Monday 21st September, 2015

Hoces de Río Duratón

I got up in the dark at 7am and drove to the natural park called Hoces de Rio Duraton which primarily protects the fantastic gorge but also a large area of ‘steppe’ where the rare Dupont’s Lark still hangs on. I took the scenic route (by mistake) which took a lot longer to get there than I anticipated. However my misfortune turned into triumphant joy as I saw along the way my first ever, live, Beech Martin! This European cousin of the Pine Martin dashed across the road and leapt some 3 meters up an embankment onto to rock. I also saw many Roe Deer which were rather underwhelming after the Martin sighting.

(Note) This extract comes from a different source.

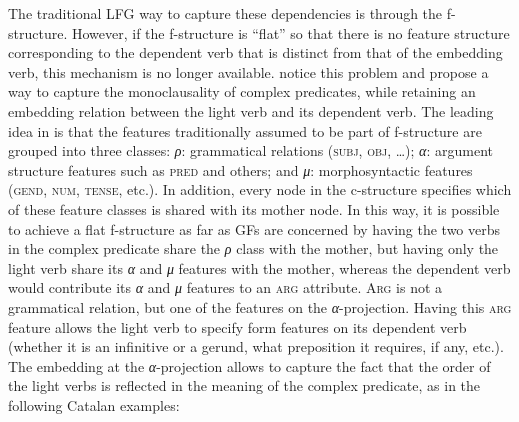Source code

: \documentclass[output=paper,hidelinks]{langscibook}
\begin{document}
The traditional LFG way to capture these dependencies is through the f-struc\-ture. However, if the f-structure is ``flat'' so that there is no feature structure corresponding to the dependent verb that is distinct from that of the embedding verb, this mechanism is no longer available. \citet{AndrewsManning1999} notice this problem and propose a way to capture the monoclausality of complex predicates, while retaining an embedding relation between the light verb and its dependent verb. The leading idea in \citet{AndrewsManning1999} is that the features traditionally assumed to be part of f-structure are grouped into three classes: \textit{ρ}: grammatical relations (\textsc{subj}, \textsc{obj}, …); \textit{α}: argument structure features such as \textsc{pred} and others; and \textit{μ}: morphosyntactic features (\textsc{gend}, \textsc{num}, \textsc{tense}, etc.). In addition, every node in the c-structure specifies which of these feature classes is shared with its mother node. In this way, it is possible to achieve a flat f-structure as far as GFs are concerned by having the two verbs in the complex predicate share the \textit{ρ} class with the mother, but having only the light verb share its \textit{α} and \textit{μ} features with the mother, whereas the dependent verb would contribute its \textit{α} and \textit{μ} features to an \textsc{arg} attribute. \textsc{Arg} is not a grammatical relation, but one of the features on the \textit{α}{}-projection. Having this \textsc{arg} feature allows the light verb to specify form features on its dependent verb (whether it is an infinitive or a gerund, what preposition it requires, if any, etc.). The embedding at the \textit{α}{}-projection allows \citet{AndrewsManning1999} to capture the fact that the order of the light verbs is reflected in the meaning of the complex predicate, as in the following Catalan examples:
\end{document}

the countryside around Sepulveda and a view of the gorge below

It was just getting light as I arrived at the car park of the nature reserve, lots of Northern Wheatears were dashing about and a small group of Thekla Larks fed nearby by, they issued their gentle calls as they moved through the rocky scrub. Carrion Crows were raiding the litter bins in the car parks and  a Shrike species flew off from a bush as I began a short walk.

Because I was running late my walk was very short and all I added to the my morning list was Griffon Vulture, Great Tit and Raven. My journey back was much quicker as I discovered the correct route and so I had more time now than I anticipated. A mound of farmyard debris dumped into a field attracted a large mixed flock of starlings, a couple of Carrion Crows and half a dozen Azure-winged Magpies. I spent some time trying to photograph them, digi-scoping, hand held without a tripod, results? Naff!

       Starlings and Azure-winged Magpies - record shot only

I had to get back for 9am breakfast so that we could depart before 10am, we had to catch a 3pm ferry from Santander. A Black Redstart sang from the roof tops below me as I took my last look from our balcony at the hotel.

We arrived at the ferry terminal in good time, in fact the ferry departed some 45 minutes late. A 3 hour sea-watch produced very little despot the very favourable weather conditions, flat calm sea, very little wind with some cloud cover. A few Pilot Whales, a pod of some 20-30 Common Dolphins and several sightings of ‘blows’ from very distant whales.

male Black Redstart taken from our balcony

A single Gannet, likewise, Cory’s Shearwater and a small ‘flock’ of Five Pomerine Skua’s was the best of the bird watching.

Tuesday 22nd September, 2015

Very little seen this morning as we rounded the north-western tip of France and entered the English Channel. A few Northern Gannets was all a short sea-watch produced. The sea remained calm, but cloud and light rain started the day off but the sky cleared and it warmed up.